Mais il est moins étonnant encore qu’il suffît du commerce le plus court entre la femme de génie et le grand musicien, pour qu’il fût charmé. Sous son extérieur raffiné, comme sous les manières presque bohèmes de l’amie des humbles palpitait une grande, une géniale âme d’artiste. Chopin était plus capable de le sentir qu’aucun de ceux qui entouraient alors George Sand. Il venait d’éprouver, de plus, que les dehors les plus recherchés, les plus élégants, les relations les plus amicales, la douceur des manières la plus parfaite se marient parfois avec des préjugés aristocratiques, avec une sécheresse ou une lâche soumission à sa destinée et à la volonté d’une caste.
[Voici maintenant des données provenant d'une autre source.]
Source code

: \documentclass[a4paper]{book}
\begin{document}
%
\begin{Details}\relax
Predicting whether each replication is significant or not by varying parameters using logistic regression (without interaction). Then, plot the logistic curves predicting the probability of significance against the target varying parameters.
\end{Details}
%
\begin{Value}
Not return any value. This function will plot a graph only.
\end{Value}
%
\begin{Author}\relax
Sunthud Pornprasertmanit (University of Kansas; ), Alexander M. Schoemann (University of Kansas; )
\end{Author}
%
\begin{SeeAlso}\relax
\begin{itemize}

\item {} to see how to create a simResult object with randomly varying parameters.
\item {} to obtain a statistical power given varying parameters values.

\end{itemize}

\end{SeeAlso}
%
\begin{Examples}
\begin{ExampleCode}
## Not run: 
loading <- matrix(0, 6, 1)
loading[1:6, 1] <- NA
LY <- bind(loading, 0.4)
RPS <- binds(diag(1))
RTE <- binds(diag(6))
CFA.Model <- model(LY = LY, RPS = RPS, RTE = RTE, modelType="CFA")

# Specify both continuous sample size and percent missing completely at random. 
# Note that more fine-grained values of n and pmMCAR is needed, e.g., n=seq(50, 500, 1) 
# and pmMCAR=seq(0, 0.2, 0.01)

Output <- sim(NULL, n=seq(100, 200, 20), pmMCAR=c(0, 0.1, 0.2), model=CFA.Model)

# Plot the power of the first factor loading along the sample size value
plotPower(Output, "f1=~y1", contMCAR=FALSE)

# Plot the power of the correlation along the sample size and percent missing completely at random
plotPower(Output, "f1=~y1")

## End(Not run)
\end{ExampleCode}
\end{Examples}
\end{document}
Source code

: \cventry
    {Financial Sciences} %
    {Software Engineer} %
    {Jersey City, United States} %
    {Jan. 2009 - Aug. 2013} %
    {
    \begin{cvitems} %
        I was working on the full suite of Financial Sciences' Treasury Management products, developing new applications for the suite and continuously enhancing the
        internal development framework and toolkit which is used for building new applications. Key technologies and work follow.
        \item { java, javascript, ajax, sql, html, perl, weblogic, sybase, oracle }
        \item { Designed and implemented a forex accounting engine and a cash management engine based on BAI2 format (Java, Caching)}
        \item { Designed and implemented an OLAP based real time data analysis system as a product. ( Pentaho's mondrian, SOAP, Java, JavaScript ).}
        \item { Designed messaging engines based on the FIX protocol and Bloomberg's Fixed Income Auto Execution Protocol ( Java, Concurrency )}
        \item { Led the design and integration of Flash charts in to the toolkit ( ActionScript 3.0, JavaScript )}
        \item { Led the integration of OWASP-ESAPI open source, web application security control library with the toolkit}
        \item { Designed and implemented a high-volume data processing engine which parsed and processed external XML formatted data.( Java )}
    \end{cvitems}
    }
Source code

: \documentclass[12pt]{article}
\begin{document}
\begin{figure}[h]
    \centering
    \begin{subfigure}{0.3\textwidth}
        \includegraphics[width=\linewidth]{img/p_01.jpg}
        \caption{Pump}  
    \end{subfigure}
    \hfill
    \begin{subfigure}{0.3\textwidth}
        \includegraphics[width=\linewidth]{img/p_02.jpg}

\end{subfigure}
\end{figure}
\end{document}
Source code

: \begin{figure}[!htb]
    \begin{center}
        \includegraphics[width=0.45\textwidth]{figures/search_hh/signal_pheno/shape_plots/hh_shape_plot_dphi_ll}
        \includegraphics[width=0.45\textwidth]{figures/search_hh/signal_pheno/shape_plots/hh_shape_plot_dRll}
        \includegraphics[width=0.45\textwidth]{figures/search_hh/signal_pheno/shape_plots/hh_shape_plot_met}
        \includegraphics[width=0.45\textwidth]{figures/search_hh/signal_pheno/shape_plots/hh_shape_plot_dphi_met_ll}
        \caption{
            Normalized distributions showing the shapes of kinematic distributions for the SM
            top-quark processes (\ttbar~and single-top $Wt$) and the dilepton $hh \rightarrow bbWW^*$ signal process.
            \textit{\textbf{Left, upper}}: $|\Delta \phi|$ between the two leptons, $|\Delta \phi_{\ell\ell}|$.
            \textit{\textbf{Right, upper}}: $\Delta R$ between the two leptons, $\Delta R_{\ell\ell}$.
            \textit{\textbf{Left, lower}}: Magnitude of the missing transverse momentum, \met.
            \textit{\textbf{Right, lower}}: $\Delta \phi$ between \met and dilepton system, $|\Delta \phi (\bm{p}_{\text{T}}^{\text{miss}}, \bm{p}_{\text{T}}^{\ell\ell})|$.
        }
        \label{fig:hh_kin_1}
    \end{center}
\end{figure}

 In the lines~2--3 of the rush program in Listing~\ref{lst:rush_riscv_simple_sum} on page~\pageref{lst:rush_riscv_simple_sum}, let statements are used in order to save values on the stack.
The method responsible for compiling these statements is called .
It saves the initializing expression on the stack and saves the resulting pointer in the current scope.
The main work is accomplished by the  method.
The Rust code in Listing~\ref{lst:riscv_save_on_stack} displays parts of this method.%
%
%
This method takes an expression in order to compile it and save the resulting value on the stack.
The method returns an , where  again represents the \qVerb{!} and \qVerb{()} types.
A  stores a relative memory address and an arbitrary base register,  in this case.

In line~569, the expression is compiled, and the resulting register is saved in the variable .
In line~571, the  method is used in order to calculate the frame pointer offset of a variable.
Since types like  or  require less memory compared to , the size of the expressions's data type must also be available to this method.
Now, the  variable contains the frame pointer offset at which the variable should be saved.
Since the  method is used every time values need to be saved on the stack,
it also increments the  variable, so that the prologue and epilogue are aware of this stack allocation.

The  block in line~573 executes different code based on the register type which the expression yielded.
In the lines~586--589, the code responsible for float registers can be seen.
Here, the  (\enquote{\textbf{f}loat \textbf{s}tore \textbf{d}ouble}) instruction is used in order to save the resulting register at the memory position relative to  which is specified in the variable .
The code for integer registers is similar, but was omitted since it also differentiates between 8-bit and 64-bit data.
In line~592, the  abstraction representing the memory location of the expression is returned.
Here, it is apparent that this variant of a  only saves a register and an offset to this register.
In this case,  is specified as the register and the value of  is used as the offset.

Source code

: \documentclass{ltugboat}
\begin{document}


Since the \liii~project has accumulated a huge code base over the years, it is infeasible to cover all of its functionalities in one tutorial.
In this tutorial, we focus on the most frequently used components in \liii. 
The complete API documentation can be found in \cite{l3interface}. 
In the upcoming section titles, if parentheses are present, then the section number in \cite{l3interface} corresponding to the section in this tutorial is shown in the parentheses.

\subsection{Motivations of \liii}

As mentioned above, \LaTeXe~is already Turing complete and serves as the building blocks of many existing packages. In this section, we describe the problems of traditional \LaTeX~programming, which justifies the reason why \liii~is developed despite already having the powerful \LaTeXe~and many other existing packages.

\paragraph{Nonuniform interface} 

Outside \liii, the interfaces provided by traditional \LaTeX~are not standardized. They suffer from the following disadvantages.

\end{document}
Wodzinski un ami (!) à lui, ne s’en efforça pas moins de faire étouffer

  1. Cf. la lettre de George Sand à M. de Mirecourt, réfutant tout ce qu’il débitait dans sa biographie de George Sand sur ses habitudes d’élégance. Nous croyons devoir aussi déclarer à ce propos que les lignes si connues de M. de Lamennais à M. de Vitrolles sur la prétendue « élégance » et les « chemises de foulard de Mme Sand » doivent être mises sur le compte du mépris inné de prêtre pour la femme, et ne peuvent nullement être considérées comme véridiques.